You, sir, bring the truth to the table. This short coming is just ridiculous.


----------



## Watch_Geekmaster

Time4Playnow said:


> Someone said the weight spec on the 2000 is 198 grams! Out of curiosity, checked my GPW-1000 and it comes in at.......only 125 grams!! Why nearly a 75g difference??


My guess: additional Bluetooth hardware, as well as additional mechanics for the concentric rings thing for displaying date, day, longitude and other indications.


----------



## t minus

I'll be passing on this one.... no compass, no screw on case back, and only a 24 minute stopwatch. You gotta be kidding me.


----------



## WES51

ocddave said:


> I think my GPW1000T is like 104g....So that 198g is insane to me, not interested in a watch that is almost twice the weight.


Actually 'heavy' is very appealing to me.
I associate heavy with quality.

I wonder where the extra weight is coking from. Is this watch all metal? Or does it have a thicker glass?


----------



## Hassann

t minus said:


> I'll be passing on this one.... no compass, no screw on case back, and only a 24 minute stopwatch. You gotta be kidding me.


Sorry for the ignorance but I've always been curious about the appeal of screw on case backs. Other than easier repairs for DIYers, what other benefit does it serve? I would have thought non-screwbacks would be more secure in the waterproofing and dustproofing sense?
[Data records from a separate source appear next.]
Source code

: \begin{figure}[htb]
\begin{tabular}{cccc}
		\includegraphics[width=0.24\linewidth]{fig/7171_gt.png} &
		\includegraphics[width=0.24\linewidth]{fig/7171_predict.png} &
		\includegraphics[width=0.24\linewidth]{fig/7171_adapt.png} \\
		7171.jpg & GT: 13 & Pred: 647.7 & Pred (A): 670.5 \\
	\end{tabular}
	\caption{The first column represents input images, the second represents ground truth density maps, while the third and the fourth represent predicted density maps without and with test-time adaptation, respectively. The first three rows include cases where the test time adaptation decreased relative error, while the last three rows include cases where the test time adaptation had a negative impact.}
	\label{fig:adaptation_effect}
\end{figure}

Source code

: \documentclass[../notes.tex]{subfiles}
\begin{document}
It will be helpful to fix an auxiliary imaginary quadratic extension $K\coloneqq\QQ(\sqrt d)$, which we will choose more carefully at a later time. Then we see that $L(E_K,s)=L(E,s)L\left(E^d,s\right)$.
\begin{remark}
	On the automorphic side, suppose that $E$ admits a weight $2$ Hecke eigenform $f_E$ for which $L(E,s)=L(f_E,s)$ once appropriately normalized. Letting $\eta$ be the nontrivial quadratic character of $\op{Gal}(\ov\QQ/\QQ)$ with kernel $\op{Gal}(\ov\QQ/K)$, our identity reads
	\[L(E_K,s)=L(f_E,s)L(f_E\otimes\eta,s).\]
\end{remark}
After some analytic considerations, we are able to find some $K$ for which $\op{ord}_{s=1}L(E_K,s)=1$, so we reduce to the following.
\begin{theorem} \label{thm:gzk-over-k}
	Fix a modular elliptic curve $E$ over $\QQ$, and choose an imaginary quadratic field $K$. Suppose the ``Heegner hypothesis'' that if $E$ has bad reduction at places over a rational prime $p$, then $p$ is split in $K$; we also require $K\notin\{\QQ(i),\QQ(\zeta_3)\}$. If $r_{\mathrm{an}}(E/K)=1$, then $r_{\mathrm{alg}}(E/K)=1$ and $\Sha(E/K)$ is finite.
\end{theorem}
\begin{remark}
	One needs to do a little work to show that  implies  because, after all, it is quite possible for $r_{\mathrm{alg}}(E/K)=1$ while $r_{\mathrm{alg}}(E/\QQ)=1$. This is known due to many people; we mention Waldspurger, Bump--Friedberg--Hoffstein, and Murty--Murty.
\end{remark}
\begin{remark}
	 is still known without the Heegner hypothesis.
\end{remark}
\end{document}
Sent from my SM-G935F using Tapatalk


----------



## Deepsea_dweller

WES51 said:


> Actually 'heavy' is very appealing to me.
> I associate heavy with quality.
> 
> I wonder where the extra weight is coking from. Is this watch all metal? Or does it have a thicker glass?


Same here  Definitely appreciate the additional weight


----------



## SuperP

From the specs it looks like its 120g :think:


----------



## ocddave

Looks like they updated the specs, it was showing 198g.



SuperP said:


> From the specs it looks like its 120g :think:


----------



## huwp

Is anyone aware of a legitimate technical reason why GPS and compass functionality are hard to include together? It seems strange that there is not one watch in the range that includes both of those things - that seem obvious bedfellows to me - but I wonder if there is a reason for that.


----------



## Time4Playnow

WES51 said:


> Actually 'heavy' is very appealing to me.
> I associate heavy with quality.
> 
> I wonder where the extra weight is coking from. Is this watch all metal? Or does it have a thicker glass?


GPW-1000: 125g
GPW-2000: 120g

* I'm glad I have the higher quality GPW-1000!! :-d:-!

Wes, I could point you toward some Invictas that weigh a pound, or close to it! If heavier weight = higher quality, Invicta must make some of the highest quality watches in the world! :think::-d:-d:-d


----------



## WES51

Time4Playnow said:


> GPW-1000: 125g
> GPW-2000: 120g
> 
> * I'm glad I have the higher quality GPW-1000!! :-d:-!


LOL

I'm glad too. Because like I said before (post#40 of this thread), I'm already so in love with the GPW1000 and at the moment just simply can't see beyond that.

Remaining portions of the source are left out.